[Dataset entries]
---+---
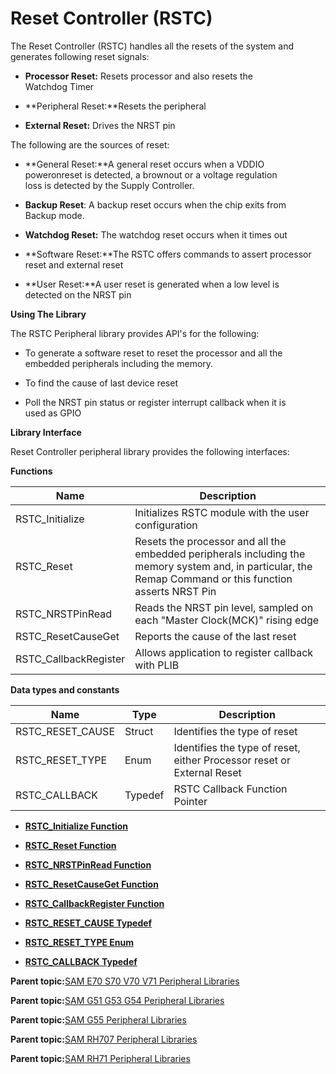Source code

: # Reset Controller \(RSTC\)

The Reset Controller \(RSTC\) handles all the resets of the system and<br />generates following reset signals:

-   **Processor Reset:** Resets processor and also resets the<br />Watchdog Timer

-   **Peripheral Reset:**Resets the peripheral

-   **External Reset:** Drives the NRST pin


The following are the sources of reset:

-   **General Reset:**A general reset occurs when a VDDIO<br />poweronreset is detected, a brownout or a voltage regulation<br />loss is detected by the Supply Controller.

-   **Backup Reset**: A backup reset occurs when the chip exits from<br />Backup mode.

-   **Watchdog Reset:** The watchdog reset occurs when it times out

-   **Software Reset:**The RSTC offers commands to assert processor<br />reset and external reset

-   **User Reset:**A user reset is generated when a low level is<br />detected on the NRST pin


**Using The Library**

The RSTC Peripheral library provides API's for the following:

-   To generate a software reset to reset the processor and all the<br />embedded peripherals including the memory.

-   To find the cause of last device reset

-   Poll the NRST pin status or register interrupt callback when it is<br />used as GPIO


**Library Interface**

Reset Controller peripheral library provides the following interfaces:

**Functions**

|Name|Description|
|----|-----------|
|RSTC\_Initialize|Initializes RSTC module with the user configuration|
|RSTC\_Reset|Resets the processor and all the embedded peripherals including the memory system and, in particular, the Remap Command or this function asserts NRST Pin|
|RSTC\_NRSTPinRead|Reads the NRST pin level, sampled on each "Master Clock\(MCK\)" rising edge|
|RSTC\_ResetCauseGet|Reports the cause of the last reset|
|RSTC\_CallbackRegister|Allows application to register callback with PLIB|

**Data types and constants**

|Name|Type|Description|
|----|----|-----------|
|RSTC\_RESET\_CAUSE|Struct|Identifies the type of reset|
|RSTC\_RESET\_TYPE|Enum|Identifies the type of reset, either Processor reset or External Reset|
|RSTC\_CALLBACK|Typedef|RSTC Callback Function Pointer|

-   **[RSTC\_Initialize Function](GUID-9F9C37D1-8DF7-4E31-935E-C9A1DC991900.md)**  

-   **[RSTC\_Reset Function](GUID-9BEACE0E-9460-4576-8C3B-4640EDAF4DBC.md)**  

-   **[RSTC\_NRSTPinRead Function](GUID-0B5C7B32-504C-433A-8C33-A4976BEEF7F7.md)**  

-   **[RSTC\_ResetCauseGet Function](GUID-F9114EE2-02F3-4B3A-9AB7-567D398A3B22.md)**  

-   **[RSTC\_CallbackRegister Function](GUID-EBD5763B-8540-49A2-B995-CCADB3D402A9.md)**  

-   **[RSTC\_RESET\_CAUSE Typedef](GUID-ACBA10AD-C6BE-417C-A742-1D64D99C9F37.md)**  

-   **[RSTC\_RESET\_TYPE Enum](GUID-A2274586-57AF-4B9D-BC8F-6D9203492AAA.md)**  

-   **[RSTC\_CALLBACK Typedef](GUID-3AFE0DAE-A3B9-489C-BB13-E217E6874368.md)**  


**Parent topic:**[SAM E70 S70 V70 V71 Peripheral Libraries](GUID-6E45C146-6F6D-452A-A2E2-228C3CC905D7.md)

**Parent topic:**[SAM G51 G53 G54 Peripheral Libraries](GUID-E97B8116-033B-411A-925B-E8E6252A1E15.md)

**Parent topic:**[SAM G55 Peripheral Libraries](GUID-E3F1DCC4-CB31-4302-A60B-D2833C5CAD18.md)

**Parent topic:**[SAM RH707 Peripheral Libraries](GUID-C2AC236D-363B-4378-A381-B281F67C8647.md)

**Parent topic:**[SAM RH71 Peripheral Libraries](GUID-AC9BE324-E486-46EA-8D16-E04E15288053.md)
---+---
# EXERCISE PROMPT
All of the records should be output exactly as they stand, with pictures omitted.

# FINISHED EXERCISE
Source code

: # Reset Controller \(RSTC\)

The Reset Controller \(RSTC\) handles all the resets of the system and<br />generates following reset signals:

-   **Processor Reset:** Resets processor and also resets the<br />Watchdog Timer

-   **Peripheral Reset:**Resets the peripheral

-   **External Reset:** Drives the NRST pin


The following are the sources of reset:

-   **General Reset:**A general reset occurs when a VDDIO<br />poweronreset is detected, a brownout or a voltage regulation<br />loss is detected by the Supply Controller.

-   **Backup Reset**: A backup reset occurs when the chip exits from<br />Backup mode.

-   **Watchdog Reset:** The watchdog reset occurs when it times out

-   **Software Reset:**The RSTC offers commands to assert processor<br />reset and external reset

-   **User Reset:**A user reset is generated when a low level is<br />detected on the NRST pin


**Using The Library**

The RSTC Peripheral library provides API's for the following:

-   To generate a software reset to reset the processor and all the<br />embedded peripherals including the memory.

-   To find the cause of last device reset

-   Poll the NRST pin status or register interrupt callback when it is<br />used as GPIO


**Library Interface**

Reset Controller peripheral library provides the following interfaces:

**Functions**

|Name|Description|
|----|-----------|
|RSTC\_Initialize|Initializes RSTC module with the user configuration|
|RSTC\_Reset|Resets the processor and all the embedded peripherals including the memory system and, in particular, the Remap Command or this function asserts NRST Pin|
|RSTC\_NRSTPinRead|Reads the NRST pin level, sampled on each "Master Clock\(MCK\)" rising edge|
|RSTC\_ResetCauseGet|Reports the cause of the last reset|
|RSTC\_CallbackRegister|Allows application to register callback with PLIB|

**Data types and constants**

|Name|Type|Description|
|----|----|-----------|
|RSTC\_RESET\_CAUSE|Struct|Identifies the type of reset|
|RSTC\_RESET\_TYPE|Enum|Identifies the type of reset, either Processor reset or External Reset|
|RSTC\_CALLBACK|Typedef|RSTC Callback Function Pointer|

-   **[RSTC\_Initialize Function](GUID-9F9C37D1-8DF7-4E31-935E-C9A1DC991900.md)**  

-   **[RSTC\_Reset Function](GUID-9BEACE0E-9460-4576-8C3B-4640EDAF4DBC.md)**  

-   **[RSTC\_NRSTPinRead Function](GUID-0B5C7B32-504C-433A-8C33-A4976BEEF7F7.md)**  

-   **[RSTC\_ResetCauseGet Function](GUID-F9114EE2-02F3-4B3A-9AB7-567D398A3B22.md)**  

-   **[RSTC\_CallbackRegister Function](GUID-EBD5763B-8540-49A2-B995-CCADB3D402A9.md)**  

-   **[RSTC\_RESET\_CAUSE Typedef](GUID-ACBA10AD-C6BE-417C-A742-1D64D99C9F37.md)**  

-   **[RSTC\_RESET\_TYPE Enum](GUID-A2274586-57AF-4B9D-BC8F-6D9203492AAA.md)**  

-   **[RSTC\_CALLBACK Typedef](GUID-3AFE0DAE-A3B9-489C-BB13-E217E6874368.md)**  


**Parent topic:**[SAM E70 S70 V70 V71 Peripheral Libraries](GUID-6E45C146-6F6D-452A-A2E2-228C3CC905D7.md)

**Parent topic:**[SAM G51 G53 G54 Peripheral Libraries](GUID-E97B8116-033B-411A-925B-E8E6252A1E15.md)

**Parent topic:**[SAM G55 Peripheral Libraries](GUID-E3F1DCC4-CB31-4302-A60B-D2833C5CAD18.md)

**Parent topic:**[SAM RH707 Peripheral Libraries](GUID-C2AC236D-363B-4378-A381-B281F67C8647.md)

**Parent topic:**[SAM RH71 Peripheral Libraries](GUID-AC9BE324-E486-46EA-8D16-E04E15288053.md)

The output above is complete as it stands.